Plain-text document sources
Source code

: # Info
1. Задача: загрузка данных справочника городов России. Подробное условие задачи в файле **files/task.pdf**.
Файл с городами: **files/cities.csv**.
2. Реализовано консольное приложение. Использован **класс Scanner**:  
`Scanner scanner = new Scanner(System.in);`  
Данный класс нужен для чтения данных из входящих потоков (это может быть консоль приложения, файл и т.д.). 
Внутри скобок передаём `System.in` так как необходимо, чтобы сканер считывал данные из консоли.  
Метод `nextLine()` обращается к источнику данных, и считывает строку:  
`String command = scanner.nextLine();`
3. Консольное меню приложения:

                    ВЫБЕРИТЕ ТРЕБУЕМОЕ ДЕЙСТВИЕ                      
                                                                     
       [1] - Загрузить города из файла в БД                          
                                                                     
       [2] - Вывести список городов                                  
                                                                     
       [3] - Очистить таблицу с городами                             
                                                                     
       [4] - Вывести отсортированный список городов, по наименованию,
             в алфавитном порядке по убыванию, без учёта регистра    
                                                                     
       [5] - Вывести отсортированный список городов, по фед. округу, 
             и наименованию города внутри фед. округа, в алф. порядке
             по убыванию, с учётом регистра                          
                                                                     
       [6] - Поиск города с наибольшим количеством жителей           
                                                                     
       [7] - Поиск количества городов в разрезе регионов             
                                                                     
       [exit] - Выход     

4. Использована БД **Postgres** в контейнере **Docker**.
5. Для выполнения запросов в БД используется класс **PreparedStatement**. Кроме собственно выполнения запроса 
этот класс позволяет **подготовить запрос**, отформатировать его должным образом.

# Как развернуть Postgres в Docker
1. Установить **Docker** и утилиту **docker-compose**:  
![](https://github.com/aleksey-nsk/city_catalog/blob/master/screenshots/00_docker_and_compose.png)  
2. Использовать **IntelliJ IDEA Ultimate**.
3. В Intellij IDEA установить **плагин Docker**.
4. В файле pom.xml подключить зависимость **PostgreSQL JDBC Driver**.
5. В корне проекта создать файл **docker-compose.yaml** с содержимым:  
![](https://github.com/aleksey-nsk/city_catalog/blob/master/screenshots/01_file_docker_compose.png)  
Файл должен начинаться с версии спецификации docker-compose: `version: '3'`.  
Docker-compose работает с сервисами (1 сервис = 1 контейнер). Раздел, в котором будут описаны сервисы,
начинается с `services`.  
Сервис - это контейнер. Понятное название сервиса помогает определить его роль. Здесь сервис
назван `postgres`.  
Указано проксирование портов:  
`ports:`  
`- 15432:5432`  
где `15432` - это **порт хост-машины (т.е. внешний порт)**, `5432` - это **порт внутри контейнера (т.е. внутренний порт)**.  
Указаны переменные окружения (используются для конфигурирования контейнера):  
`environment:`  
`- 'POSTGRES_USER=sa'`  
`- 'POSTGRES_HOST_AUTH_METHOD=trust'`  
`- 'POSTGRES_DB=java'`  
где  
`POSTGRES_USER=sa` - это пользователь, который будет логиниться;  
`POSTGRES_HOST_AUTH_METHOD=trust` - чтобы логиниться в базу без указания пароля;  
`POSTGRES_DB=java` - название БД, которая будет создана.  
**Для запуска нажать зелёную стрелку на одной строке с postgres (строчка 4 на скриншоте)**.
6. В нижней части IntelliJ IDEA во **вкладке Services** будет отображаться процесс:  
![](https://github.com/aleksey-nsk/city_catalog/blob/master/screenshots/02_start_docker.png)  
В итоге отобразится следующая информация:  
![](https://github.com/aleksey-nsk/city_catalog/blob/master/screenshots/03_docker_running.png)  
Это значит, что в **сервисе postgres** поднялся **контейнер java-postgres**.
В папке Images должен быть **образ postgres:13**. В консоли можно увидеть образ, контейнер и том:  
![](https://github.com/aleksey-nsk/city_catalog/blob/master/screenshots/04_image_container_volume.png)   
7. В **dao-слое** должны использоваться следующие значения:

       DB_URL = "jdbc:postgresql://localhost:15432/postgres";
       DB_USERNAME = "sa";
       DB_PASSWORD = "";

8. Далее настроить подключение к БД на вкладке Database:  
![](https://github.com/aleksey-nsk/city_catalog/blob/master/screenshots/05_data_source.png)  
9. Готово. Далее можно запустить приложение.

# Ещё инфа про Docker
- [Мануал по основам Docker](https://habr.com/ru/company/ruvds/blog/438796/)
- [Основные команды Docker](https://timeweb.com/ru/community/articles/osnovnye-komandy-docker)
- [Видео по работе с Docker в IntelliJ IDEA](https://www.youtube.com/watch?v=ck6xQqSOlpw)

==

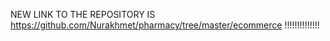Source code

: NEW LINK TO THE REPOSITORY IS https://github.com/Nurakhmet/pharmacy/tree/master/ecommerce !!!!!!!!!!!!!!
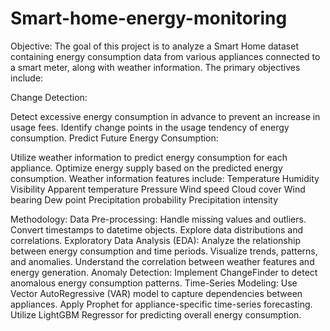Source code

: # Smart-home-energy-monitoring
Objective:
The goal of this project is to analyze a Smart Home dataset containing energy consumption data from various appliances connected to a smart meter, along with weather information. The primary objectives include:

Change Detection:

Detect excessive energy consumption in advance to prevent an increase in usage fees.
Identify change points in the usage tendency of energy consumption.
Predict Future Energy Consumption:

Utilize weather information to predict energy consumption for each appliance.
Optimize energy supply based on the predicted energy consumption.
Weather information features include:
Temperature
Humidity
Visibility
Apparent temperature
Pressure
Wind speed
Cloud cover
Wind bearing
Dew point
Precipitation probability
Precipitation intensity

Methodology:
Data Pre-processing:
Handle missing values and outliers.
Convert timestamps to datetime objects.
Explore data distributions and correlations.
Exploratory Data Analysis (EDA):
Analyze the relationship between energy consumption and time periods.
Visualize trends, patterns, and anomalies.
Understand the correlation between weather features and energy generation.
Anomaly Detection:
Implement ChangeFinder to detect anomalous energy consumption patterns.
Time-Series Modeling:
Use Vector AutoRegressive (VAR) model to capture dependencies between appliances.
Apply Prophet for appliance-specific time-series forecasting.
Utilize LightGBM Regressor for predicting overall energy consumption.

* * *

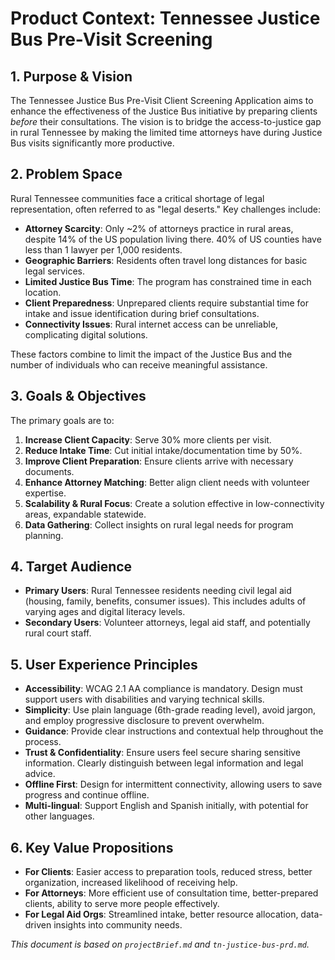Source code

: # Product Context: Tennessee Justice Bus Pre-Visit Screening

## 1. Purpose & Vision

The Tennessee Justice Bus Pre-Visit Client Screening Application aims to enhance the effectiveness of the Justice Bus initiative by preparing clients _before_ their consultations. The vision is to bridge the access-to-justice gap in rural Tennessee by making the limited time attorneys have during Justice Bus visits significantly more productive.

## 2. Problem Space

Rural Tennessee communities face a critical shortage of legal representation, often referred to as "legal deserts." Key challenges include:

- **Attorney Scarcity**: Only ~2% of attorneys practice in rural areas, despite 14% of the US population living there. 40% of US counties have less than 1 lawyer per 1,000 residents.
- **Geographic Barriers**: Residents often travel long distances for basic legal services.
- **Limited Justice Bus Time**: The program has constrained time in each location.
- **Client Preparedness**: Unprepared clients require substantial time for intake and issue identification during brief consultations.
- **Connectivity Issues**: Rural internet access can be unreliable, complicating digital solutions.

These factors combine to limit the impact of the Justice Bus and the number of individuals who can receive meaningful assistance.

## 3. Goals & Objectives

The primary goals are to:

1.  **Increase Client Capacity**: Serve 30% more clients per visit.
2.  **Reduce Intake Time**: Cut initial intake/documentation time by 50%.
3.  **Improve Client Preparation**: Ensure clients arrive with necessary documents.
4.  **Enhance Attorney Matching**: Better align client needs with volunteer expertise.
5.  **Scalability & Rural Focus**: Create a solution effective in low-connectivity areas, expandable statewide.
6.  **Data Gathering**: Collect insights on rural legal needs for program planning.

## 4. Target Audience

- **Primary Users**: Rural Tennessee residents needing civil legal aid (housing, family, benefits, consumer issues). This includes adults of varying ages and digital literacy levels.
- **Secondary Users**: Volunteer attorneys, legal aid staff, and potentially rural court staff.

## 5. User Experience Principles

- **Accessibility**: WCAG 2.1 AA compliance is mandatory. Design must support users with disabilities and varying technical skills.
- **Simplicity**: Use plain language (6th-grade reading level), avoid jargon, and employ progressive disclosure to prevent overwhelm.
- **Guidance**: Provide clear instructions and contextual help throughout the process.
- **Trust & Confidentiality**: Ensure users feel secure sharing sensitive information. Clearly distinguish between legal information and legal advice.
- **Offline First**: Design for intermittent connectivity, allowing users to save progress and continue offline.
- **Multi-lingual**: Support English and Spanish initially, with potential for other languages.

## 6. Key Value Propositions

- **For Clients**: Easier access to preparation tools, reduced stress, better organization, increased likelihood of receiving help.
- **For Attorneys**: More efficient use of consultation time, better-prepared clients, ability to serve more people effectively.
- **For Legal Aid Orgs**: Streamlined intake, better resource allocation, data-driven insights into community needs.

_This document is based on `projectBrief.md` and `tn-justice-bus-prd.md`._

■ Work task:
Out of the data above, transcribe exactly and only the lines starting with the line that has "- **For Legal" and going on through the line that has "document is based", both included.

■ Output of the exercise:
- **For Legal Aid Orgs**: Streamlined intake, better resource allocation, data-driven insights into community needs.

_This document is based on `projectBrief.md` and `tn-justice-bus-prd.md`._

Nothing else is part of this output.